What constitutes a subsidy is at the heart of another potential trade dispute between Canada and the United States. Within GATT, the subsidies code provides an operational definition. However, U.S. forest products industries have been complaining that provincial governments in Canada take a fee for the right to cut trees on public lands ("stumpage") which does not reflect the true value of the lumber, nor the public costs of making it available. They have claimed that this "subsidy" represents an unfair trade practice. The issue of stumpage would present FTA (or GATT) with a range of issues arising from the pricing of public goods and services used by private interests. Typical examples of subsidies in this area are road building in U.S. national forests or water pricing in the American West.[41] In both instances, environmental and trade policy would equally seek elimination of the subsidies. However, this would require revision of the subsidies code, which is currently unlikely to occur. The stumpage case is to be welcomed because it raises issues of public policy which are important from an environmental perspective.

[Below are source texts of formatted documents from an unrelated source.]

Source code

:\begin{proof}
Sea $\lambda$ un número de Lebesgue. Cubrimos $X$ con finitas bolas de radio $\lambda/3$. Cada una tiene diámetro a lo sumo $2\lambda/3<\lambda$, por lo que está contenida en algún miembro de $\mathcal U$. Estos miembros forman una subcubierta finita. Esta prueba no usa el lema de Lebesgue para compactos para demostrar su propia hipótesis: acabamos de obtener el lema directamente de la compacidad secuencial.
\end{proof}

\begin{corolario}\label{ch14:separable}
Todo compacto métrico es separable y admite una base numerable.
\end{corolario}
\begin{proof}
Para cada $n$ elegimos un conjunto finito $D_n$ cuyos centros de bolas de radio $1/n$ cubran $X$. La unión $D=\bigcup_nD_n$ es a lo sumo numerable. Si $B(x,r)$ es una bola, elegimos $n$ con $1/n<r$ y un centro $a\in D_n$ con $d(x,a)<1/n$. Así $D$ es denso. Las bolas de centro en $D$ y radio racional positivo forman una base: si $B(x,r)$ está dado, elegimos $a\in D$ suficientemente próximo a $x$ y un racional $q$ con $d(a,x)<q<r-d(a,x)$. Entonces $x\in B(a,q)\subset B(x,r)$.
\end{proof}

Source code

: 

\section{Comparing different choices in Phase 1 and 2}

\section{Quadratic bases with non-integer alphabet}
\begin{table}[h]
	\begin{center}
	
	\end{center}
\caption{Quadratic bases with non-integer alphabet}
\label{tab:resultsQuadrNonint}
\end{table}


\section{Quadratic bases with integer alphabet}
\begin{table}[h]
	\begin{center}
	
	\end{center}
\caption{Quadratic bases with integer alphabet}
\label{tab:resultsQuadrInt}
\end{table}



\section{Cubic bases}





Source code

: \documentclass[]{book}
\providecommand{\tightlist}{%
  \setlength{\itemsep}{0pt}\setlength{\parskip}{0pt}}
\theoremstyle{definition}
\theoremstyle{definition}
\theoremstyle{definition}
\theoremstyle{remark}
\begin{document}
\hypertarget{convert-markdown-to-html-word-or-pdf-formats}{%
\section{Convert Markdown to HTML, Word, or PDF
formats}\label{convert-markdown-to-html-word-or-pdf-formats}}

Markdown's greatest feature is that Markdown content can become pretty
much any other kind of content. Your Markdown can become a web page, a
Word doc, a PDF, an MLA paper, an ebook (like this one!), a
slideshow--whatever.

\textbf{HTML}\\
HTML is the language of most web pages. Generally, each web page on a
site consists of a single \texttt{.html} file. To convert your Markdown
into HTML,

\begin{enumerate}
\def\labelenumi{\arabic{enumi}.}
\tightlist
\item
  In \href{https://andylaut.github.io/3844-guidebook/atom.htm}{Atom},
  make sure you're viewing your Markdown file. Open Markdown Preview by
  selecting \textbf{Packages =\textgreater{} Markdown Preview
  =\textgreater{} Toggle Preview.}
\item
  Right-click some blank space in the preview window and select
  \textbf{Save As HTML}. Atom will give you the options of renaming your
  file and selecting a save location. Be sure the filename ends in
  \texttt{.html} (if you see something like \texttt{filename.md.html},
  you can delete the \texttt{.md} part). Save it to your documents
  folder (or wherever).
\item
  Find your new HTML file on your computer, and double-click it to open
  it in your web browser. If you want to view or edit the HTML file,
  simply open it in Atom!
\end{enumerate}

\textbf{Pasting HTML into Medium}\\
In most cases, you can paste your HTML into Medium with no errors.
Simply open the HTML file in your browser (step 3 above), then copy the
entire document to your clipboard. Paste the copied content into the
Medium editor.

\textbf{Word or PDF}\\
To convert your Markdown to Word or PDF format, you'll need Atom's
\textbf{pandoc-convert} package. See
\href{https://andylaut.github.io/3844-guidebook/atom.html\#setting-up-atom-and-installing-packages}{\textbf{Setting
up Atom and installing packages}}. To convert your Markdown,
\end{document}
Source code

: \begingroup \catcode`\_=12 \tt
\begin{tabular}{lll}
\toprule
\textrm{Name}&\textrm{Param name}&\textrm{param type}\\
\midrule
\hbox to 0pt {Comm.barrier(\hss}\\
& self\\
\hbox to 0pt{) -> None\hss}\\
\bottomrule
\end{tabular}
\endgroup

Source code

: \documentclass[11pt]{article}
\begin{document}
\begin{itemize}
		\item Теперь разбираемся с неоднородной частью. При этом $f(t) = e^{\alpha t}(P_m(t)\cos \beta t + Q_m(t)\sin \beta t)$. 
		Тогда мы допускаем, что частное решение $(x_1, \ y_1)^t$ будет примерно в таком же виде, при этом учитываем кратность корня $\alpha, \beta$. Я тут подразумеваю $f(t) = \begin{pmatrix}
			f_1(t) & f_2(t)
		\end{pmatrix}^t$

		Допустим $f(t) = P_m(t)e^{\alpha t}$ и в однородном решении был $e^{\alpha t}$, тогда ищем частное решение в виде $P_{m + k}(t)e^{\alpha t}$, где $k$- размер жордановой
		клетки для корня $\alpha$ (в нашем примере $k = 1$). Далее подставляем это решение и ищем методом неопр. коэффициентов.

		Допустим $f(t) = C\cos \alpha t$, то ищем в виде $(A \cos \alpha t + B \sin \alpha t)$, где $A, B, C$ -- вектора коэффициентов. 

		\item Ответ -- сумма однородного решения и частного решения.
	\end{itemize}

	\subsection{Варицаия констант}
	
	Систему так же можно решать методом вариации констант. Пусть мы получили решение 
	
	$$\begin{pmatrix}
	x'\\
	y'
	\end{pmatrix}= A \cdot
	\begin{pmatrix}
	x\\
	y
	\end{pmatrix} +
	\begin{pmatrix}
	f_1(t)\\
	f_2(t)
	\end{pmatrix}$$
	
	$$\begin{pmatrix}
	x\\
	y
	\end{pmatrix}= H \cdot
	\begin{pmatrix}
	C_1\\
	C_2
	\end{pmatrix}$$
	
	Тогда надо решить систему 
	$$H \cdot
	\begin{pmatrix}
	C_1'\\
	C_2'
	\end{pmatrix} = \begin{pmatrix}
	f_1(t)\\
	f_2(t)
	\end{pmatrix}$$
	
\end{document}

Related to the stumpage case, but requiring quite different management techniques, is the issue of tropical forestry. The market for tropical forest product is international in nature, since the suppliers are typically in developing countries while the consumers are in the developed world. The pricing and structure of international timber markets have not allowed tropical countries to enforce sustainable management practices in their forests since this would tend to price their product out of the market which does not make allowances for responsible timber management but is oriented towards cheap, destructive harvesting methods. Consumers in the developed world are increasing]y willing to pay premium prices for "sustainably" harvested tropical forest products but wish to boycott all others. This requires reliable identification of sustainably harvested products (an extremely complex scientific task) and market differentiation, based on the mode of production. Further, environmental policy will require an end to destructive harvesting since that threatens the destruction of a key global ecosystem. Consequently the need is for bans on some tropical forest products, and regulation of others so as to allow producers to capture a greater economic rent which is a condition of introducing sustainable management practices. The international trade system is not currently equipped to handle such a structure. Other international organizations which might achieve that result may exist, but they are not effective and have not established working relations with the trade regimes.[42]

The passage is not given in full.